A new world-beating engine, more equipment and a stylish new look – all at a lower price. The 2010 Hyundai Santa Fe looks too good to be true. But buyers looking for a big, efficient family car can stop pinching themselves, as Hyundai has affirmed the amazing news that its 2010 Santa Fe will actually be cheaper than the car it replaces, despite a raft of changes.
The headline news is the Santa Fe’s world-class new powertrain, offering an unique combination of performance and economy. It means that the Santa Fe is now comparable on price and emissions with MPVs and estate cars, and comfortably powers ahead of SUV rivals.
Revisions to the design of the Santa Fe are concentrated on the finer details. At the front, the black two bar grille is replaced by chrome-edged three bar version, while revised headlight clusters sit above a new, more sculpted bumper which also houses new fog lights in a black surround. The rear gains a new bumper that curves neatly into more distinctive light clusters, while trapezoidal exhaust pipes and new alloy wheel designs improve the car’s stance and presence on the road.
On the inside carbon black trim replaces the previous wood finishes to highlight the Santa Fe’s modern feel, and the standard single CD/RDS radio now comes with an AUX/USB link with full iPod control.
The range has been simplified, with a two-model range now comprising of entry-level Style and higher spec Premium. Style models are packed with standard equipment: 17-inch alloy wheels, reversing sensors, ESP and air conditioning are among the standard features while moving up to Premium adds 18-inch wheels, dual climate control, heated leather seats with electric adjustment for the driver and automated lights and wipers.
The Santa Fe retains its outstanding MPV-rivalling practicality, with the even more versatile seven-seat option available for a modest £750 on both Style and Premium models.

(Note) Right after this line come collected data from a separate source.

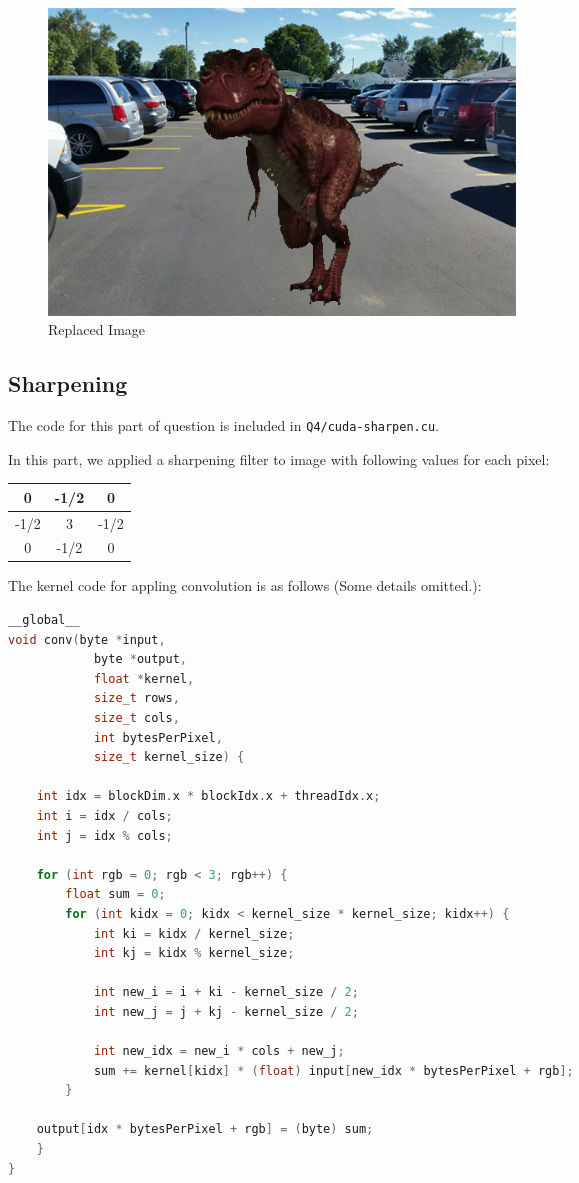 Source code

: \documentclass[12pt]{article}
\begin{document}
\begin{figure}[H]
	\centering
	\includegraphics[width=0.6\textwidth]{./images/Q4/replaced.bmp}	
	\cprotect\caption{Replaced Image}
	\label{fig:3-1}
\end{figure}

\subsection{Sharpening}

The code for this part of question is included in \verb+Q4/cuda-sharpen.cu+.

In this part, we applied a sharpening filter to image with following values for each pixel:

\begin{table}[ht!]
	\centering
	\begin{tabular}{|c|c|c|}
		\hline
		0 & -1/2 & 0 \\ \hline
		 -1/2 & 3 &  -1/2 \\ \hline
		0 &  -1/2 & 0 \\ \hline
	\end{tabular}
\end{table}

The kernel code for appling convolution is as follows (Some details omitted.):

\begin{lstlisting}[language=c++]
__global__
void conv(byte *input,
			byte *output,
			float *kernel,
			size_t rows,
			size_t cols,
			int bytesPerPixel,
			size_t kernel_size) {
	
	int idx = blockDim.x * blockIdx.x + threadIdx.x;
	int i = idx / cols;
	int j = idx % cols;
	
	for (int rgb = 0; rgb < 3; rgb++) {
		float sum = 0;
		for (int kidx = 0; kidx < kernel_size * kernel_size; kidx++) {
			int ki = kidx / kernel_size;
			int kj = kidx % kernel_size;
			
			int new_i = i + ki - kernel_size / 2;
			int new_j = j + kj - kernel_size / 2;
		
			int new_idx = new_i * cols + new_j;
			sum += kernel[kidx] * (float) input[new_idx * bytesPerPixel + rgb];
		}
	
	output[idx * bytesPerPixel + rgb] = (byte) sum;
	}
}
\end{lstlisting}
\end{document}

In either version it offers a huge 969 liters of load space in a five-seat configuration – double that of some its rivals – rising to a van-like 2,247 with all the seats folded. This is an increase of 34 liters over the previous model. Seven-seat versions are also fitted with a self-leveling rear suspension set up and rear privacy glass as standard, while five-seat versions get a substantial under-floor storage area.
Powerful, slimmer and more elegant
At the heart of the rejuvenated Santa Fe is a new 2.2-liter direct injection ‘R’ diesel engine that demonstrates major improvements over the already-impressive outgoing version. This new all-aluminum 2,199cc powerplant offers up a class-leading 194bhp – more than the six-cylinder units offered in some rival vehicles – backed by a mighty 311lb.ft of torque (322lb.ft when specified with an automatic gearbox) which amounts to advances of 26% and 27% respectively on the previous engine.
These huge strides in power and efficiency give the Santa Fe an advantage over a wide range of competitors. With the six-speed manual transmission fitted, the Santa Fe can sprint to 62mph from rest in 9.8 seconds, giving it hot-hatch-like acceleration. Although final performance is not usually top of family 4x4 buyers’ priorities it is nice to know that it is the fastest seven-seat SUV you can buy for under £35,000.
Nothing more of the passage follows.